# Anybody in Guam know how to organize a competition?



## Reddy (Sep 28, 2019)

Micronesia is one of the most empty areas when it comes to cubing. We are one of the places that have never had an official competition in the area since the founding of the WCA. Since I am not an adult, will anyone please give information that I can use to organize a competition in the future when I am responsible enough to hold it?


----------



## PetrusQuber (Sep 28, 2019)

Reddy said:


> Micronesia is one of the most empty areas when it comes to cubing. We are one of the places that have never had an official competition in the area since the founding of the WCA. Since I am not an adult, will anyone please give information that I can use to organize a competition in the future when I am responsible enough to hold it?


 I don’t think there is a age limit . Search up how to organise a wca competition, click on the official wca page, and follow the instructions. You’ll need to contact a delegate.


----------



## asacuber (Sep 28, 2019)

You can organize a competition even if you aren't an adult! All you need is a WCA delegate and some volunteers. Try organizing unofficial competitions to see if there are any competitors in your area.


----------



## Tabe (Sep 28, 2019)

Non-adults organize comps all the time. Your bigger issue may be finding a delegate for the comp.


----------



## Reddy (Sep 29, 2019)

Finding a delegate is the main issue. I don't know how any delegate will be able to get here. I don't have equipment either and I have never even been to a competition.


----------



## Reddy (Sep 29, 2019)

Paying for travel expenses is a big issue when the closest delegates are 3 hours away by plane. Even harder to find a delegate in the first place because the closest ones don't speak English as their first language.


----------



## porkynator (Sep 30, 2019)

I would say the first thing to do is to build up a cubing community. Try to find other cubers in your area, get more people into cubing and organize some unofficial meetings / comps.
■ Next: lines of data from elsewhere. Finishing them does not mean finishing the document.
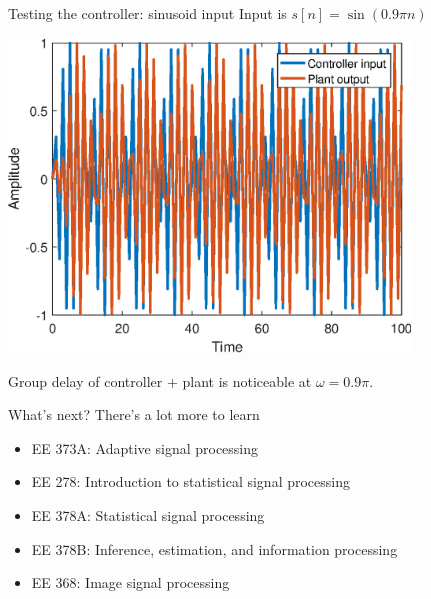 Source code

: \documentclass[10pt]{beamer}
\begin{document}
%
\begin{frame}{Testing the controller: sinusoid input}
Input is $s[n] = \sin(0.9\pi n)$
\begin{center}
\includegraphics[width=0.8\textwidth]{../homework/figs/inverse_control_sin2.eps}
\end{center}

Group delay of controller + plant is noticeable at $\omega = 0.9\pi$.
\end{frame}

%
\begin{frame}{What's next?}
There's a lot more to learn
\begin{itemize}
\item EE 373A: Adaptive signal processing
\item EE 278: Introduction to statistical signal processing
\item EE 378A: Statistical signal processing
\item EE 378B: Inference, estimation, and information processing
\item EE 368: Image signal processing	
\end{itemize}
\end{frame}
\end{document}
It's more likely that a delegate will be willing to travel there if there is a decent group of people demanding a competition


----------



## Atomixcc (Oct 11, 2019)

sorry to be a noob but whats a delegate?


----------



## Tabe (Oct 11, 2019)

Atomixcc said:


> sorry to be a noob but whats a delegate?


A delegate is a representative of the WCA who oversees the competition to make sure all the rules are followed, generates the scrambles, assists the organizer, etc.


----------



## Atomixcc (Oct 11, 2019)

ok thanks


----------



## Mody (Oct 12, 2019)

So I am twelve and in the process of organizing a comp and here are a few things I picked up along the way
1.Before contacting the delegate Make sure you know small stuff like which events you want to have
Other organizers names
Name of the competition 
Date you want to have the comp
2. Make a group between all the organizers and delegate and try to Read every message on there
Until the delegate messages you back about the competition 
You might wanna check out some venues
And look for sound systems
Projectors and make a list of the pros and cons of the venue
*But don’t book/Pay for anything without planning everything and talking to the delegate first*
in my case the delegate is from another country and I have to play their travel expenses and hotels but they do have all the equipment like cube covers so I think of it as 50% equipment 50% travel fees and also
Timers (needed)
Displays ( optional)
Mats ( needed)
And depending on how good people in your area are at cubing
Make the rounds longer/shorter
Like if someone gets 3 minutes in 3x3
That’s 15 just for him while there are 50-100 people waiting
So look at older competitions around you and other people’s times and add 15 mins on the rounds length for extra time
Try to find a sponsor like 
Scs or the cubicle 
Good luck


----------